Ilustración: pedripol
Partamos del presupuesto de que el Carnaval es una celebración de carácter popular basada en dos principios irrenunciables: la mascarada y la polifonía enunciativa. Mascarada en el sentido lacaniano, como producción performativa de una ontología sexual, de una manera de “parecer” que nos hace concebirnos como una cierta manera de “ser”. Por otro lado, polifonía enunciativa, en el sentido en que la formuló el narratólogo Mijail Bajtin, como forma de discurso múltiple que refleja el mundo social, que subvierte la misma autoridad en ese discurso, fomentando la mutua contaminación de las voces enunciativas y conduciendo, inexorablemente, a lo que lo estudios literarios han conceptualizado bajo la noción de ‘carnavalización del relato’.
El Carnaval es, por lo tanto, un juego de imposturas, un ‘tipo’ de drag-queens que a través de los mecanismos de la mascarada hace de quienes lo portan no tanto un ‘parecer’, sino un ‘ser’ una minoría sexual determinada (no utilizo aquí el término minoría en sentido estadístico, sino en el sentido deleuziano de ‘minoría simbólica’). Y es también un discurso polifónico, una multiplicidad de relatos de emanan de las más profundas raíces de la vida social, que no están sujetos a la autoridad de las academias, ni de las normas del decoro, ni de los preceptistas de todo pelo que se pueden encontrar en otros discursos más jerarquizados. Seguramente, fue en este contexto de ‘performance’ y narración que los chavales del Coro de los Estudiantes se ataviaron estos carnavales en Cádiz con los tipos y canciones que conforman el repertorio y la puesta en escena de Las Reinas de la Noche, una de las grandes revelaciones de estas últimas carnestolendas gaditanas y blanco de la violencia verbal y física de alguno de esos homófobos que aún siguen pululando por nuestra ciudad.
Cuando Bajtin, después de estudiar ampliamente la obra narrativa de Dostoievsky, descubrió la novela polifónica y una forma de narrar que él mismo denominó ‘carnavalesca’ (novelas entre las que citaba El Quijote), seguramente no consideró que en esa multiplicidad de discursos pergeñados de una polifonía enunciativa que solo podía encontrarse en estas novelas mencionadas o en manifestaciones de la narratología popular, como son los pasodobles y cuplés del Carnaval gaditano, entre esas múltiples e intrincadas formas de enunciación, se dejaba también en “el relato carnavalesco” un lugar para el discurso del odio.

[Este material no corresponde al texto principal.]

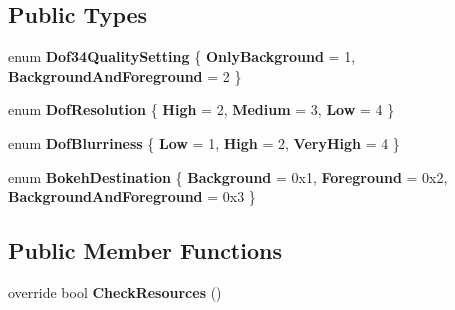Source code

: \subsection*{Public Types}
\begin{DoxyCompactItemize}
\item 
enum {\bfseries Dof34\+Quality\+Setting} \{ {\bfseries Only\+Background} = 1, 
{\bfseries Background\+And\+Foreground} = 2
 \}\hypertarget{class_unity_standard_assets_1_1_image_effects_1_1_depth_of_field_deprecated_a49aeac3eaa0d36567973103fb895b1d9}{}\label{class_unity_standard_assets_1_1_image_effects_1_1_depth_of_field_deprecated_a49aeac3eaa0d36567973103fb895b1d9}

\item 
enum {\bfseries Dof\+Resolution} \{ {\bfseries High} = 2, 
{\bfseries Medium} = 3, 
{\bfseries Low} = 4
 \}\hypertarget{class_unity_standard_assets_1_1_image_effects_1_1_depth_of_field_deprecated_afba0d38461312bf69068aee575fed15d}{}\label{class_unity_standard_assets_1_1_image_effects_1_1_depth_of_field_deprecated_afba0d38461312bf69068aee575fed15d}

\item 
enum {\bfseries Dof\+Blurriness} \{ {\bfseries Low} = 1, 
{\bfseries High} = 2, 
{\bfseries Very\+High} = 4
 \}\hypertarget{class_unity_standard_assets_1_1_image_effects_1_1_depth_of_field_deprecated_ab394b77a427ae602eb2f1d7be04950b2}{}\label{class_unity_standard_assets_1_1_image_effects_1_1_depth_of_field_deprecated_ab394b77a427ae602eb2f1d7be04950b2}

\item 
enum {\bfseries Bokeh\+Destination} \{ {\bfseries Background} = 0x1, 
{\bfseries Foreground} = 0x2, 
{\bfseries Background\+And\+Foreground} = 0x3
 \}\hypertarget{class_unity_standard_assets_1_1_image_effects_1_1_depth_of_field_deprecated_ad61f7567f3a8ba6895d21aca4eee1884}{}\label{class_unity_standard_assets_1_1_image_effects_1_1_depth_of_field_deprecated_ad61f7567f3a8ba6895d21aca4eee1884}

\end{DoxyCompactItemize}
\subsection*{Public Member Functions}
\begin{DoxyCompactItemize}
\item 
override bool {\bfseries Check\+Resources} ()\hypertarget{class_unity_standard_assets_1_1_image_effects_1_1_depth_of_field_deprecated_a58771c7e642e157ab5967aed241c9c3d}{}\label{class_unity_standard_assets_1_1_image_effects_1_1_depth_of_field_deprecated_a58771c7e642e157ab5967aed241c9c3d}

\end{DoxyCompactItemize}
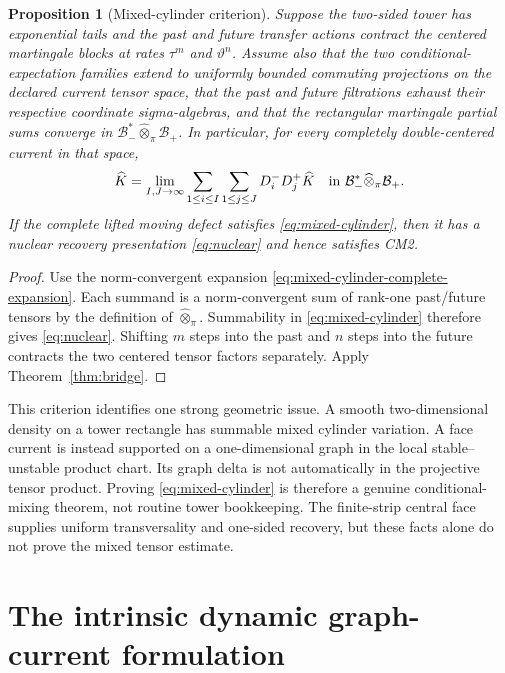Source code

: \documentclass[11pt]{article}
\newtheorem{proposition}[theorem]{Proposition}
\begin{document}
\begin{proposition}[Mixed-cylinder criterion]
\label{prop:mixed-cylinder}
Suppose the two-sided tower has exponential tails and the past and future
transfer actions contract the centered martingale blocks at rates
$\tau^m$ and $\vartheta^n$.  Assume also that the two conditional-expectation
families extend to uniformly bounded commuting projections on the declared
current tensor space, that the past and future filtrations exhaust their
respective coordinate sigma-algebras, and that the rectangular martingale
partial sums converge in
$\mathcal B_-^*\widehat\otimes_\pi\mathcal B_+$.  In particular, for every
completely double-centered current in that space,
\begin{equation}
\label{eq:mixed-cylinder-complete-expansion}
 \widehat K
 =\lim_{I,J\to\infty}
   \sum_{1\le i\le I}\sum_{1\le j\le J}
       D_i^-D_j^+\widehat K
 \quad\hbox{in }\mathcal B_-^*\widehat\otimes_\pi\mathcal B_+.
\end{equation}
If the complete lifted moving defect satisfies
\eqref{eq:mixed-cylinder}, then it has a nuclear recovery presentation
\eqref{eq:nuclear} and hence satisfies CM2.
\end{proposition}

\begin{proof}
Use the norm-convergent expansion
\eqref{eq:mixed-cylinder-complete-expansion}.  Each summand is a
norm-convergent sum of
rank-one past/future tensors by the definition of
$\widehat\otimes_\pi$.  Summability in \eqref{eq:mixed-cylinder} therefore
gives \eqref{eq:nuclear}.  Shifting $m$ steps into the past and $n$ steps into
the future contracts the two centered tensor factors separately.  Apply
Theorem~\ref{thm:bridge}.
\end{proof}

This criterion identifies one strong geometric issue.  A smooth two-dimensional
density on a tower rectangle has summable mixed cylinder variation.  A face
current is instead supported on a one-dimensional graph in the local
stable--unstable product chart.  Its graph delta is not automatically in the
projective tensor product.  Proving \eqref{eq:mixed-cylinder} is therefore a
genuine conditional-mixing theorem, not routine tower bookkeeping.  The
finite-strip central face supplies uniform transversality and one-sided
recovery, but these facts alone do not prove the mixed tensor estimate.

\section{The intrinsic dynamic graph-current formulation}
\end{document}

Vivimos en una sociedad y un tiempo de haters, capaces de pasear ante la puerta de los principales centros educativos del país un autobús con consignas que violan la dignidad y los derechos de un grupo tan sumamente vulnerable, desde el punto de vista social, como son los niños y niñas trans. Capaces también de golpear a un corista disfrazado de drag-queen que regresa a su casa al consabido grito de “¡Maricón!”. La mascarada habría completado así su ciclo, establecido una identidad sexual que algunos han decidido excluida del espacio público, del poder de la enunciación. Realmente, poco importa si el corista agredido pertenecía o no a esa minoría estigmatizada. Lo aparentaba, y ello resultó excusa suficiente para descargar sobre él la violencia que la norma heterosexual y cisgénero instituye en los espacios colectivos donde se desarrolla la vida social.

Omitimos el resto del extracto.